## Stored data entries
= = = = =

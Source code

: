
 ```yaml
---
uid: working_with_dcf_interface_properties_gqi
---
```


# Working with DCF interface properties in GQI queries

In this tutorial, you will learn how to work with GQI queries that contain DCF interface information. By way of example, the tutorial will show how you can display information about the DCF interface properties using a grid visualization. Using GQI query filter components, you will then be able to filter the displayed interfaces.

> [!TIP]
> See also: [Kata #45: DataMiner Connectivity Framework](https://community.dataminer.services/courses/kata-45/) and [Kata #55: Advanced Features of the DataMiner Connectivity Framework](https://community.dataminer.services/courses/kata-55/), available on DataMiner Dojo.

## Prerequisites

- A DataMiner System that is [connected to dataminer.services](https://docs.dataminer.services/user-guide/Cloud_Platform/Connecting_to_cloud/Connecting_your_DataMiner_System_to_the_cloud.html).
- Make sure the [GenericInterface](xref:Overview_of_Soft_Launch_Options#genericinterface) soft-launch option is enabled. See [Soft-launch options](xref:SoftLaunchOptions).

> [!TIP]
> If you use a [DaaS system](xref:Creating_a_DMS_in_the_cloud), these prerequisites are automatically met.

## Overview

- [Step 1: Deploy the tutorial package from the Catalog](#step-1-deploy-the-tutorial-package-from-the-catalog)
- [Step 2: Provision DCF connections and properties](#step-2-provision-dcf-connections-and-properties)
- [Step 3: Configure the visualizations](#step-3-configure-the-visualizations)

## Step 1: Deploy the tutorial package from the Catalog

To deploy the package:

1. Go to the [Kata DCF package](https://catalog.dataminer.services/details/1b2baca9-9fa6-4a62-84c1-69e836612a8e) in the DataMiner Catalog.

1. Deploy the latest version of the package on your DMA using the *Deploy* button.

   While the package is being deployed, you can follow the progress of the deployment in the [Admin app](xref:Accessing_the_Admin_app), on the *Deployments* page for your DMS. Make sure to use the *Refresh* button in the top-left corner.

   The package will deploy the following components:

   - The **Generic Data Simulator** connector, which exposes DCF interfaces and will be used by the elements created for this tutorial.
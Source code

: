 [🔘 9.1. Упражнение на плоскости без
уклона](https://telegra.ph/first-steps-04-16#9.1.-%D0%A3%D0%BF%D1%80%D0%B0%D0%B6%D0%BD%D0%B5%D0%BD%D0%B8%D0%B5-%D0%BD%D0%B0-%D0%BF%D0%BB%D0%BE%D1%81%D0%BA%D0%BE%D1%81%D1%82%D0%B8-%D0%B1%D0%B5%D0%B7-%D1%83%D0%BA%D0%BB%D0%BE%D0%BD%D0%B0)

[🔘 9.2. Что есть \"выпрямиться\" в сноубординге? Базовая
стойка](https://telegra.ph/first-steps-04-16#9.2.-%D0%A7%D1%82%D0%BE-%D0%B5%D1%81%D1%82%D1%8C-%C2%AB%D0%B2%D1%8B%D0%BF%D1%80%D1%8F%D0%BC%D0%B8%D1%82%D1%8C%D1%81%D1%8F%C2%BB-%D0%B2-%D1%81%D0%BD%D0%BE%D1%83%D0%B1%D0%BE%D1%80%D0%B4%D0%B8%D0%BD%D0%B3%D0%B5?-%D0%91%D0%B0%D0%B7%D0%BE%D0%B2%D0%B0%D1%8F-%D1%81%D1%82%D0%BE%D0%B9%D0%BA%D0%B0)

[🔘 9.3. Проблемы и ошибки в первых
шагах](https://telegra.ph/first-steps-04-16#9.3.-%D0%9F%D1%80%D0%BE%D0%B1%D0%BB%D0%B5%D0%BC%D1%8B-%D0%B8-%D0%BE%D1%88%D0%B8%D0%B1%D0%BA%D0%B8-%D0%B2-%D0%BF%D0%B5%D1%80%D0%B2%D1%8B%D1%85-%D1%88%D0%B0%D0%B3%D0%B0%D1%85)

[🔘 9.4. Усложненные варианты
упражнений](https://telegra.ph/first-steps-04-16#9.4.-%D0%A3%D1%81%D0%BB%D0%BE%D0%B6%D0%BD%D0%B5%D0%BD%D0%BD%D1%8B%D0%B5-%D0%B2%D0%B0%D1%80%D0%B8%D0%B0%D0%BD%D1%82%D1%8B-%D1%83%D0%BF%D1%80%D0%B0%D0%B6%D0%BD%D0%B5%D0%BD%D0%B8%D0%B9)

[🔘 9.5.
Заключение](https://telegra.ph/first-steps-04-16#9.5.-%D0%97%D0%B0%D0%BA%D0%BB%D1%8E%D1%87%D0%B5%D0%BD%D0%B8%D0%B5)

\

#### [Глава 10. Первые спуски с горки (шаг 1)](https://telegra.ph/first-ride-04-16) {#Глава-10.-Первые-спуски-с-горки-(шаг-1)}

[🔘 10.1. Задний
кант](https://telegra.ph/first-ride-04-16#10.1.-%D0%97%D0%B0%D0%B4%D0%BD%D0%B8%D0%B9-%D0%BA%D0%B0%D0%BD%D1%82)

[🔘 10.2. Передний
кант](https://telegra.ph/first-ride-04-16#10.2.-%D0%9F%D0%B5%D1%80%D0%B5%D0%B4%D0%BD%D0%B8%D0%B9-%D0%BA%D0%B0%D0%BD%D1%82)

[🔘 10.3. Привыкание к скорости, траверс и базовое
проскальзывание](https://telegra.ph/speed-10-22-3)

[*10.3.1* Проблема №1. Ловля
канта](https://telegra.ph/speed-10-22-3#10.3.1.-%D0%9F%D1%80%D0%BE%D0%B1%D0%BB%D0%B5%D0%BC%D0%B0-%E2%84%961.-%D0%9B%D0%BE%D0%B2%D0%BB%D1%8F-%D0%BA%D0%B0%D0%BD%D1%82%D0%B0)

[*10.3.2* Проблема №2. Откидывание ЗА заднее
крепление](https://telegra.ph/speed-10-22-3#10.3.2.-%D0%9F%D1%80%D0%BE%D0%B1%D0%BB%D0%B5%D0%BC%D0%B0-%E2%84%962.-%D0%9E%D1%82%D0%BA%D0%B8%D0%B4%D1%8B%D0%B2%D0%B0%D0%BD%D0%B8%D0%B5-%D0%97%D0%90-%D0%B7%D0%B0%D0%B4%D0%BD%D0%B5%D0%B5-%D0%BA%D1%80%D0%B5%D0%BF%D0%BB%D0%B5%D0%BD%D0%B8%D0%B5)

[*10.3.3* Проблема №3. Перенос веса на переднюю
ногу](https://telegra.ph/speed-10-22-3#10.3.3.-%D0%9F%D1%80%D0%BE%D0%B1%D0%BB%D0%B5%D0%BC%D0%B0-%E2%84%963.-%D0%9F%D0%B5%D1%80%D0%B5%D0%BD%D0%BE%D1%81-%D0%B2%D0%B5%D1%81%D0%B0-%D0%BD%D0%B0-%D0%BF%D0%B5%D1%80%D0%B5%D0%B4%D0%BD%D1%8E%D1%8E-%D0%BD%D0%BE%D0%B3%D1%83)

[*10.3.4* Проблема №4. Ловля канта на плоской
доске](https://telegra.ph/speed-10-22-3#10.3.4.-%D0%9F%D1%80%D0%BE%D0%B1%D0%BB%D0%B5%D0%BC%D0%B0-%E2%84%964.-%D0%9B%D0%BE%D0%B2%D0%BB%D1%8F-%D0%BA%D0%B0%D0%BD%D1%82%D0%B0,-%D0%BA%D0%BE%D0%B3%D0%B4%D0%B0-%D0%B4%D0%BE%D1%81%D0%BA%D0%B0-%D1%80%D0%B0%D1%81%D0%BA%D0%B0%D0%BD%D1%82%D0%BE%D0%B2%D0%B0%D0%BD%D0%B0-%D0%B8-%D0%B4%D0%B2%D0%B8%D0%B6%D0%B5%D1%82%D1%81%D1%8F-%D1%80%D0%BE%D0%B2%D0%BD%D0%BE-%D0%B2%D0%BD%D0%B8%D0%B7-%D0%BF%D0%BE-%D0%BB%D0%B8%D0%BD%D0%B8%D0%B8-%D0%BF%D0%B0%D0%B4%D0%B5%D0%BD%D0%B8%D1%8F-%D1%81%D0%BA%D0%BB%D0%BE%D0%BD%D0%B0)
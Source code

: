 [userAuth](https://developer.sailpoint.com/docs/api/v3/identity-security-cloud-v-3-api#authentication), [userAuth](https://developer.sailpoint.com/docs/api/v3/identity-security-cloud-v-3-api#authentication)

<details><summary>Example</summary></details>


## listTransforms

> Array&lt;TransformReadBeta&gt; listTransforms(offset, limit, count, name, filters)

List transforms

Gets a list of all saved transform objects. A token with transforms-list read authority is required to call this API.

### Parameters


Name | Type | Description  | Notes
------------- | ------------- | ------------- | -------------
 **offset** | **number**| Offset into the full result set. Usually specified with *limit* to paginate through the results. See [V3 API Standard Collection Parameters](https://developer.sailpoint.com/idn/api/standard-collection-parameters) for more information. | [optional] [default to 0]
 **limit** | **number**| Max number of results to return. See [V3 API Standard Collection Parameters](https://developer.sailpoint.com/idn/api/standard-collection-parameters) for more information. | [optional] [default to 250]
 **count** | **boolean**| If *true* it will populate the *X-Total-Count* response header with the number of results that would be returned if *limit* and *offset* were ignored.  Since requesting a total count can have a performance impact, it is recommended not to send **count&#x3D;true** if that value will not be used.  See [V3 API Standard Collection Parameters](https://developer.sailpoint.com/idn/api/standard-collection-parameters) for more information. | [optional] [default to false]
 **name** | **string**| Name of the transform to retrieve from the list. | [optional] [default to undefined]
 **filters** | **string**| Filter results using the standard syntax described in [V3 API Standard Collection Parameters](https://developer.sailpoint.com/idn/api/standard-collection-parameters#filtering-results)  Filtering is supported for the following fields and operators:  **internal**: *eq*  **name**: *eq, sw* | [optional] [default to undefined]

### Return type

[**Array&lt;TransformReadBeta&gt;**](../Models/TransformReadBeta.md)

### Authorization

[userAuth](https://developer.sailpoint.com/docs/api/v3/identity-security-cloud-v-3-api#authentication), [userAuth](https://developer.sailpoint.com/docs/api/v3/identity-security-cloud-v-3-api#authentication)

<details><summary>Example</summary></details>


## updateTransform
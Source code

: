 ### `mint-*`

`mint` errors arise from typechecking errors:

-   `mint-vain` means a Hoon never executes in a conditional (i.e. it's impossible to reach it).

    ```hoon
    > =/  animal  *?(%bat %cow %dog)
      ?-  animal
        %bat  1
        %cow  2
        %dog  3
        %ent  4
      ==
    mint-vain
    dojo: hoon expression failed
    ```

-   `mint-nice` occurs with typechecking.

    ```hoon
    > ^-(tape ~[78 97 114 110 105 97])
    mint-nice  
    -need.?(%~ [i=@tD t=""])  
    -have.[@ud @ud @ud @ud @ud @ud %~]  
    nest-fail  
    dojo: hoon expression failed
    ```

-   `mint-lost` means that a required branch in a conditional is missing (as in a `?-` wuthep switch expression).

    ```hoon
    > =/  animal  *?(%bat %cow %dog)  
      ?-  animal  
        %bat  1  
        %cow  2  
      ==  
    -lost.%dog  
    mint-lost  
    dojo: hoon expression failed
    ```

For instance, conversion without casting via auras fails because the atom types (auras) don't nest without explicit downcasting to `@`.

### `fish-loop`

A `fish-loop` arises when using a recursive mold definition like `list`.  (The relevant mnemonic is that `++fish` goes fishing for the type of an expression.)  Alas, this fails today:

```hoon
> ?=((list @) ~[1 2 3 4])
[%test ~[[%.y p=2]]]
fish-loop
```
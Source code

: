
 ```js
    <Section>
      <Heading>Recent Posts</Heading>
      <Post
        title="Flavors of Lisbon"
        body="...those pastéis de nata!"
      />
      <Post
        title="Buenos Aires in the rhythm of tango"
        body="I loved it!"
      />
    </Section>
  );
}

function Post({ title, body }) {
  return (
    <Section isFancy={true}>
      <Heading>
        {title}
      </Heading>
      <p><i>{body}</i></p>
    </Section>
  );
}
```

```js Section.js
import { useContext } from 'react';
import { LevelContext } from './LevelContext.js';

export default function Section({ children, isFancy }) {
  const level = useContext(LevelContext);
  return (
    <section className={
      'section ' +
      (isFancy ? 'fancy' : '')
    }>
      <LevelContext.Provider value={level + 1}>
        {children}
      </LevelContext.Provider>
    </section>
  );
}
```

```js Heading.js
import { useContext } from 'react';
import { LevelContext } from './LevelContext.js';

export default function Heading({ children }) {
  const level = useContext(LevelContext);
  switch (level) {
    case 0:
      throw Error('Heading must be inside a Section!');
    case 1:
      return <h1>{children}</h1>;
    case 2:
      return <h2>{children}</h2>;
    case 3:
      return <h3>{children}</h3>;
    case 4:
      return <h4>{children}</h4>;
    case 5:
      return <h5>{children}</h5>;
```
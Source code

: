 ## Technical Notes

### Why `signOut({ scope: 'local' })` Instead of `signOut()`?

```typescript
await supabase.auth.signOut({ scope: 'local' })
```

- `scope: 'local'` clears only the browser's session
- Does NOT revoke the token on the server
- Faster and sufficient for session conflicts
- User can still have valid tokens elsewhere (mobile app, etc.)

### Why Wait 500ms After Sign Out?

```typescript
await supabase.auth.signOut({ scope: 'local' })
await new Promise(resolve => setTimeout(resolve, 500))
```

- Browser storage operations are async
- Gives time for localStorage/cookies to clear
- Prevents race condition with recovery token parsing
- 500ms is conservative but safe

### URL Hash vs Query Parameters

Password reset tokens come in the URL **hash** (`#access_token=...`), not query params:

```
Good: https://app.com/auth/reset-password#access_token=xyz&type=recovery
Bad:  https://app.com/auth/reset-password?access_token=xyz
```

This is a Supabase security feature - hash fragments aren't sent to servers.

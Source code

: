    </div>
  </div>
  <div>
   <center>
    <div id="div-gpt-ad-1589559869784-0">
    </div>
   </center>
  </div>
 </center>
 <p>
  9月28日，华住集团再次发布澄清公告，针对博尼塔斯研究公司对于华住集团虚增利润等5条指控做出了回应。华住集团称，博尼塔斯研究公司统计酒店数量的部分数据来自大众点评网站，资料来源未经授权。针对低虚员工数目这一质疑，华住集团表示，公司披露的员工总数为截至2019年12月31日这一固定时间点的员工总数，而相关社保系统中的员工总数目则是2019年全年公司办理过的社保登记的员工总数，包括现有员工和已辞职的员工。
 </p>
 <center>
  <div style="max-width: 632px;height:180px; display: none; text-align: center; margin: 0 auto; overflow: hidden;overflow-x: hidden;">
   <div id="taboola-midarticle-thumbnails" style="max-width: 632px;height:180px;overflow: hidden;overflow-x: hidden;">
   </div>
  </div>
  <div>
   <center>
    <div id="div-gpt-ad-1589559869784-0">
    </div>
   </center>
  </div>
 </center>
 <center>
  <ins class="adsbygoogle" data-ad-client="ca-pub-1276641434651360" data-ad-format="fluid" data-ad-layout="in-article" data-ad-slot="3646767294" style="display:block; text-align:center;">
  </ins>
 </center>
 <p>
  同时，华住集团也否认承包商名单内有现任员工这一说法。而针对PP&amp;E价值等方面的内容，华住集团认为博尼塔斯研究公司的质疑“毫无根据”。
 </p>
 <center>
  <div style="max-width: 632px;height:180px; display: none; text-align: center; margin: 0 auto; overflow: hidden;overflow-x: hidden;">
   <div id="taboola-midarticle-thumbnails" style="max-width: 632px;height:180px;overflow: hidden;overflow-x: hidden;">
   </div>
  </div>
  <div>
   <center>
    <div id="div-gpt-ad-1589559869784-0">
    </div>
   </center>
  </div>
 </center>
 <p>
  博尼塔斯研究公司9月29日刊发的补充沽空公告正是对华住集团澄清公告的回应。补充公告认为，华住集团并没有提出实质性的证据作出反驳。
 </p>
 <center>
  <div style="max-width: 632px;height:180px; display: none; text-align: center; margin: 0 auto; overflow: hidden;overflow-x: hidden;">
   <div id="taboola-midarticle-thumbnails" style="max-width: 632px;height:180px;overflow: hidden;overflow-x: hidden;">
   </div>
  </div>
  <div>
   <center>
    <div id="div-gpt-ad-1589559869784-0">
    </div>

= = = = =

## Your task
Bring together all lines of the entries above in which the string "body" occurs.

## Answer to the exercise
        body="...those pastéis de nata!"
        body="I loved it!"
function Post({ title, body }) {
      <p><i>{body}</i></p>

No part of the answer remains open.